7 Comments → “Methylation and Mood: Why Folic Acid, B-12, and SAMe are good for you”


  1. MARY
    4 years ago

    Thank you for writing the article. I have been looking for some answers about Sam-E in relation to homcysteine levels. Your article concisely explained the rationale behind supplementing enough B12, Folic acid and Magnesium while taking Sam-E to prevent increase in homocysteine levels.

    Reply

  2. Randy
    4 years ago

    Hi Jan,

    I read that taking B12 in the form of methylcobalamin “could readily methylate mercury in the body, i.e. transform it into its more harmful form of methylmercury and when methylated mercury is much more easily absorbed to the blood and then transformed to mercury ions which are an intensely toxic form of mercury”. This is at whale.to/w/b12.html. The sources sited are Heavy Metal Bulletin 1999, Doctor Hal Huggins and the International Academy of Oral Medicine and Toxicology in the USA. I found it with the search terms, methylcobalamin amalgam. Is this True? Please help me. I have high homocysteine levels but am afraid to take methylcobalamin because of this article. Thank you very much Jan.

    Best regards.

    Randy
    [email protected]

    Reply

    • Jan Hanson
      3 years ago

      Well, I certainly do not know everything. But I work with a number of integrative physicians, and I have never heard of anyone having this concern. And we are all concerned about the high homocysteine. Ithink you are really pretty safe taking the methylcobalamin. And perhaps, you could work with someone to address any mercury concerns you might have.

      Reply

  3. Hermes
    3 years ago

    “If you take SAMe and do not have enough B-12 and Folic acid, you will actually increase your homocysteine, therefore it is important to take them together.”

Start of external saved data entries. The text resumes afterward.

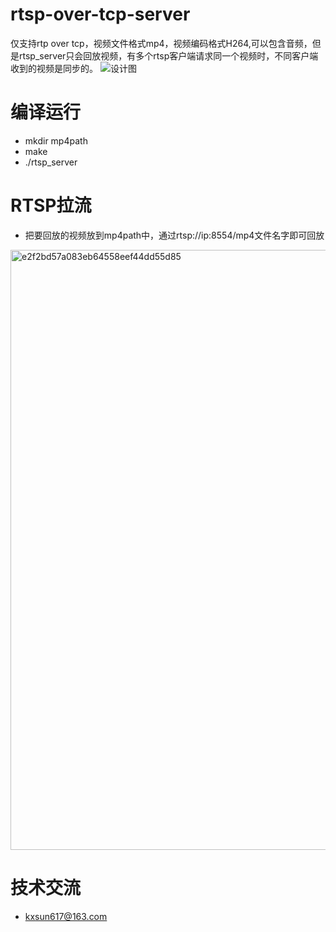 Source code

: # rtsp-over-tcp-server
仅支持rtp over tcp，视频文件格式mp4，视频编码格式H264,可以包含音频，但是rtsp_server只会回放视频，有多个rtsp客户端请求同一个视频时，不同客户端收到的视频是同步的。
![设计图](https://github.com/BreakingY/rtsp-over-tcp-server/assets/99859929/46f1f398-91c1-4be7-8388-c6945f6239b9)


# 编译运行
* mkdir mp4path
* make
* ./rtsp_server

# RTSP拉流
* 把要回放的视频放到mp4path中，通过rtsp://ip:8554/mp4文件名字即可回放
<img width="960" alt="e2f2bd57a083eb64558eef44dd55d85" src="https://github.com/BreakingY/rtsp-over-tcp-server/assets/99859929/8c810989-529b-479f-be15-b89fd49e7870">


# 技术交流
* kxsun617@163.com
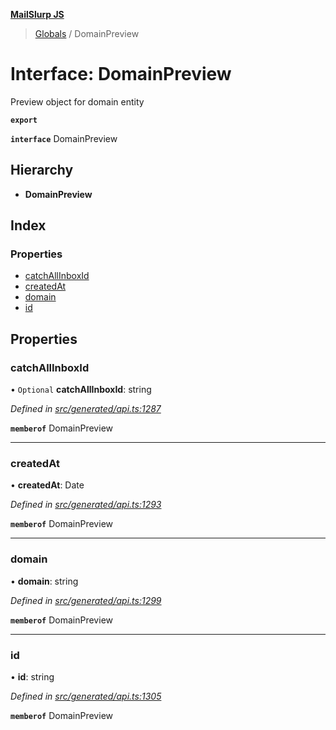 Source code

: **[MailSlurp JS](../README.md)**

> [Globals](../README.md) / DomainPreview

# Interface: DomainPreview

Preview object for domain entity

**`export`** 

**`interface`** DomainPreview

## Hierarchy

* **DomainPreview**

## Index

### Properties

* [catchAllInboxId](domainpreview.md#catchallinboxid)
* [createdAt](domainpreview.md#createdat)
* [domain](domainpreview.md#domain)
* [id](domainpreview.md#id)

## Properties

### catchAllInboxId

• `Optional` **catchAllInboxId**: string

*Defined in [src/generated/api.ts:1287](https://github.com/mailslurp/mailslurp-client/blob/fb74c9f/src/generated/api.ts#L1287)*

**`memberof`** DomainPreview

___

### createdAt

•  **createdAt**: Date

*Defined in [src/generated/api.ts:1293](https://github.com/mailslurp/mailslurp-client/blob/fb74c9f/src/generated/api.ts#L1293)*

**`memberof`** DomainPreview

___

### domain

•  **domain**: string

*Defined in [src/generated/api.ts:1299](https://github.com/mailslurp/mailslurp-client/blob/fb74c9f/src/generated/api.ts#L1299)*

**`memberof`** DomainPreview

___

### id

•  **id**: string

*Defined in [src/generated/api.ts:1305](https://github.com/mailslurp/mailslurp-client/blob/fb74c9f/src/generated/api.ts#L1305)*

**`memberof`** DomainPreview
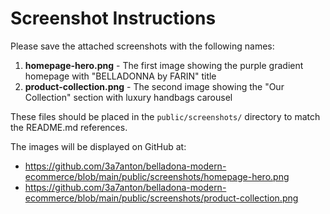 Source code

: # Screenshot Instructions

Please save the attached screenshots with the following names:

1. **homepage-hero.png** - The first image showing the purple gradient homepage with "BELLADONNA by FARIN" title
2. **product-collection.png** - The second image showing the "Our Collection" section with luxury handbags carousel

These files should be placed in the `public/screenshots/` directory to match the README.md references.

The images will be displayed on GitHub at:
- https://github.com/3a7anton/belladona-modern-ecommerce/blob/main/public/screenshots/homepage-hero.png
- https://github.com/3a7anton/belladona-modern-ecommerce/blob/main/public/screenshots/product-collection.png
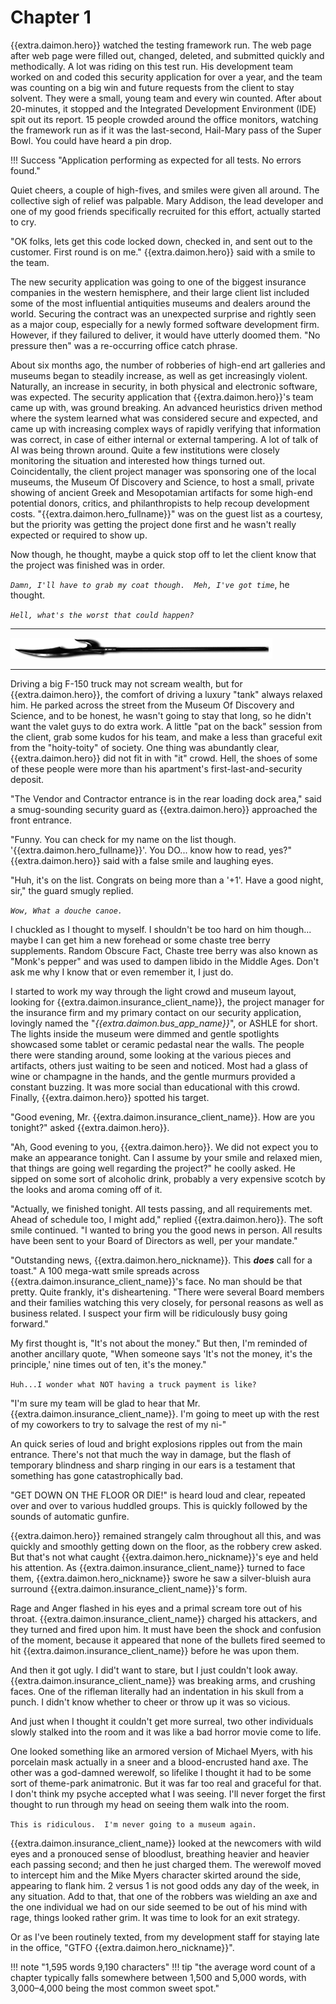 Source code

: # Chapter 1

{{extra.daimon.hero}} watched the testing framework run.   The web page after web page were filled out, changed, deleted, and submitted quickly and methodically.  A lot was riding on this test run.   His development team worked on and coded this security application for over a year, and the team was counting on a big win and future requests from the client to stay solvent.  They were a small, young team and every win counted.  After about 20-minutes, it stopped and the Integrated Development Environment (IDE) spit out its report.   15 people crowded around the office monitors, watching the framework run as if it was the last-second, Hail-Mary pass of the Super Bowl.  You could have heard a pin drop.

!!! Success "Application performing as expected for all tests.  No errors found."

Quiet cheers, a couple of high-fives, and smiles were given all around.  The collective sigh of relief was palpable.  Mary Addison, the lead developer and one of my good friends specifically recruited for this effort, actually started to cry.   

"OK folks, lets get this code locked down, checked in, and sent out to the customer.  First round is on me."  {{extra.daimon.hero}} said with a smile to the team.  

The new security application was going to one of the biggest insurance companies in the western hemisphere, and their large client list included some of the most influential antiquities museums and dealers around the world.   Securing the contract was an unexpected surprise and rightly seen as a major coup, especially for a newly formed software development firm.  However, if they failured to deliver, it would have utterly doomed them.   "No pressure then" was a re-occurring office catch phrase.

About six months ago, the number of robberies of high-end art galleries and museums began to steadily increase, as well as get increasingly violent.  Naturally, an increase in security, in both physical and electronic software, was expected.   The security application that {{extra.daimon.hero}}'s team came up with, was ground breaking.   An advanced heuristics driven method where the system learned what was considered secure and expected, and came up with increasing complex ways of rapidly verifying that information was correct, in case of either internal or external tampering.   A lot of talk of AI was being thrown around.  Quite a few institutions were closely monitoring the situation and interested how things turned out.   Coincidentally, the client project manager was sponsoring one of the local museums, the Museum Of Discovery and Science, to host a small, private showing of ancient Greek and Mesopotamian artifacts for some high-end potential donors, critics, and philanthropists to help recoup development costs.   "{{extra.daimon.hero_fullname}}" was on the guest list as a courtesy, but the priority was getting the project done first and he wasn't really expected or required to show up.  

Now though, he thought, maybe a quick stop off to let the client know that the project was finished was in order.   

_`Damn, I'll have to grab my coat though.  Meh, I've got time`_, he thought.  

_`Hell, what's the worst that could happen?`_  

* * *

![divider](../../../assets/divider.png)

* * *

Driving a big F-150 truck may not scream wealth, but for {{extra.daimon.hero}}, the comfort of driving a luxury "tank" always relaxed him.  He parked across the street from the Museum Of Discovery and Science, and to be honest, he wasn't going to stay that long, so he didn't want the valet guys to do extra work.  A little "pat on the back" session from the client, grab some kudos for his team, and make a less than graceful exit from the "hoity-toity" of society.   One thing was abundantly clear, {{extra.daimon.hero}} did not fit in with "it" crowd.  Hell, the shoes of some of these people were more than his apartment's first-last-and-security deposit.

"The Vendor and Contractor entrance is in the rear loading dock area,"  said a smug-sounding security guard as {{extra.daimon.hero}} approached the front entrance.  

"Funny.  You can check for my name on the list though.  '{{extra.daimon.hero_fullname}}'.  You DO... know how to read, yes?"  {{extra.daimon.hero}} said with a false smile and laughing eyes.  

"Huh, it's on the list.  Congrats on being more than a '+1'.  Have a good night, sir," the guard smugly replied.

_`Wow, What a douche canoe.`_

I chuckled as I thought to myself.  I shouldn't be too hard on him though... maybe I can get him a new forehead or some chaste tree berry supplements. Random Obscure Fact, Chaste tree berry was also known as "Monk's pepper" and was used to dampen libido in the Middle Ages.   Don't ask me why I know that or even remember it, I just do.

I started to work my way through the light crowd and museum layout, looking for {{extra.daimon.insurance_client_name}}, the project manager for the insurance firm and my primary contact on our security application, lovingly named the "_{{extra.daimon.bus_app_name}}_", or ASHLE for short.  The lights inside the museum were dimmed and gentle spotlights showcased some tablet or ceramic pedastal near the walls.  The people there were standing around, some looking at the various pieces and artifacts, others just waiting to be seen and noticed.  Most had a glass of wine or champagne in the hands, and the gentle murmurs provided a constant buzzing.  It was more social than educational with this crowd. Finally, {{extra.daimon.hero}} spotted his target.

"Good evening, Mr. {{extra.daimon.insurance_client_name}}.  How are you tonight?" asked {{extra.daimon.hero}}.

"Ah, Good evening to you, {{extra.daimon.hero}}.  We did not expect you to make an appearance tonight.  Can I assume by your smile and relaxed mien, that things are going well regarding the project?"  he coolly asked.   He sipped on some sort of alcoholic drink, probably a very expensive scotch by the looks and aroma coming off of it.

"Actually, we finished tonight.  All tests passing, and all requirements met.  Ahead of schedule too, I might add," replied {{extra.daimon.hero}}.  The soft smile continued.  "I wanted to bring you the good news in person.  All results have been sent to your Board of Directors as well, per your mandate."

"Outstanding news, {{extra.daimon.hero_nickname}}.  This _**does**_ call for a toast."  A 100 mega-watt smile spreads across {{extra.daimon.insurance_client_name}}'s face.  No man should be that pretty.  Quite frankly, it's disheartening.  "There were several Board members and their families watching this very closely, for personal reasons as well as business related.  I suspect your firm will be ridiculously busy going forward."

My first thought is, "It's not about the money."  But then, I'm reminded of another ancillary quote, "When someone says 'It's not the money, it's the principle,' nine times out of ten, it's the money."  

`Huh...I wonder what NOT having a truck payment is like?`

"I'm sure my team will be glad to hear that Mr. {{extra.daimon.insurance_client_name}}.  I'm going to meet up with the rest of my coworkers to try to salvage the rest of my ni-"

An quick series of loud and bright explosions ripples out from the main entrance.  There's not that much the way in damage, but the flash of temporary blindness and sharp ringing in our ears is a testament that something has gone catastrophically bad.

"GET DOWN ON THE FLOOR OR DIE!" is heard loud and clear, repeated over and over to various huddled groups.  This is quickly followed by the sounds of automatic gunfire.  

{{extra.daimon.hero}} remained strangely calm throughout all this, and was quickly and smoothly getting down on the floor, as the robbery crew asked.  But that's not what caught {{extra.daimon.hero_nickname}}'s eye and held his attention.  As {{extra.daimon.insurance_client_name}} turned to face them, {{extra.daimon.hero_nickname}} swore he saw a silver-bluish aura surround {{extra.daimon.insurance_client_name}}'s form.  

Rage and Anger flashed in his eyes and a primal scream tore out of his throat.   {{extra.daimon.insurance_client_name}} charged his attackers, and they turned and fired upon him.   It must have been the shock and confusion of the moment, because it appeared that none of the bullets fired seemed to hit {{extra.daimon.insurance_client_name}} before he was upon them.

And then it got ugly. I did't want to stare, but I just couldn't look away.  {{extra.daimon.insurance_client_name}} was breaking arms, and crushing faces.  One of the rifleman literally had an indentation in his skull from a punch.   I didn't know whether to cheer or throw up it was so vicious.

And just when I thought it couldn't get more surreal, two other individuals slowly stalked into the room and it was like a bad horror movie come to life.

One looked something like an armored version of Michael Myers, with his porcelain mask actually in a sneer and a blood-encrusted hand axe.   The other was a god-damned werewolf, so lifelike I thought it had to be some sort of theme-park animatronic.   But it was far too real and graceful for that.   I don't think my psyche accepted what I was seeing.  I'll never forget the first thought to run through my head on seeing them walk into the room.

`This is ridiculous.  I'm never going to a museum again.`

{{extra.daimon.insurance_client_name}} looked at the newcomers with wild eyes and a pronouced sense of bloodlust, breathing heavier and heavier each passing second; and then he just charged them.   The werewolf moved to intercept him and the Mike Myers character skirted around the side, appearing to flank him.  2 versus 1 is not good odds any day of the week, in any situation.  Add to that, that one of the robbers was wielding an axe and the one individual we had on our side seemed to be out of his mind with rage, things looked rather grim.  It was time to look for an exit strategy.  

Or as I've been routinely texted, from my development staff for staying late in the office, "GTFO {{extra.daimon.hero_nickname}}".

!!! note "1,595 words 9,190 characters"
!!! tip "the average word count of a chapter typically falls somewhere between 1,500 and 5,000 words, with 3,000–4,000 being the most common sweet spot."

    Literally together, as in at the same time? Or do you mean concurrently? I take folic acid with my iron tablet at night (my MD said I was low).

    Reply

  4. Chris Barker
    3 years ago

    In the article you recommend up to 2000 mcg of Folic acid. If I take the 5-methyltetrahydrofolate, would I still take up to 2000 mcg?

    Reply

    • Jan Hanson
      3 years ago

      In my practice, I am able to test people to determine the appropriate dosages of these vitamins. But without doing that, I would say that 1000 µg to 2000 µg is a normal range. Folic acid In all it’s forms is water-soluble. Some people may be sensitive to too much folic acid, and they would know that if they took it and felt worse afterwards. But it is not going to be damaging.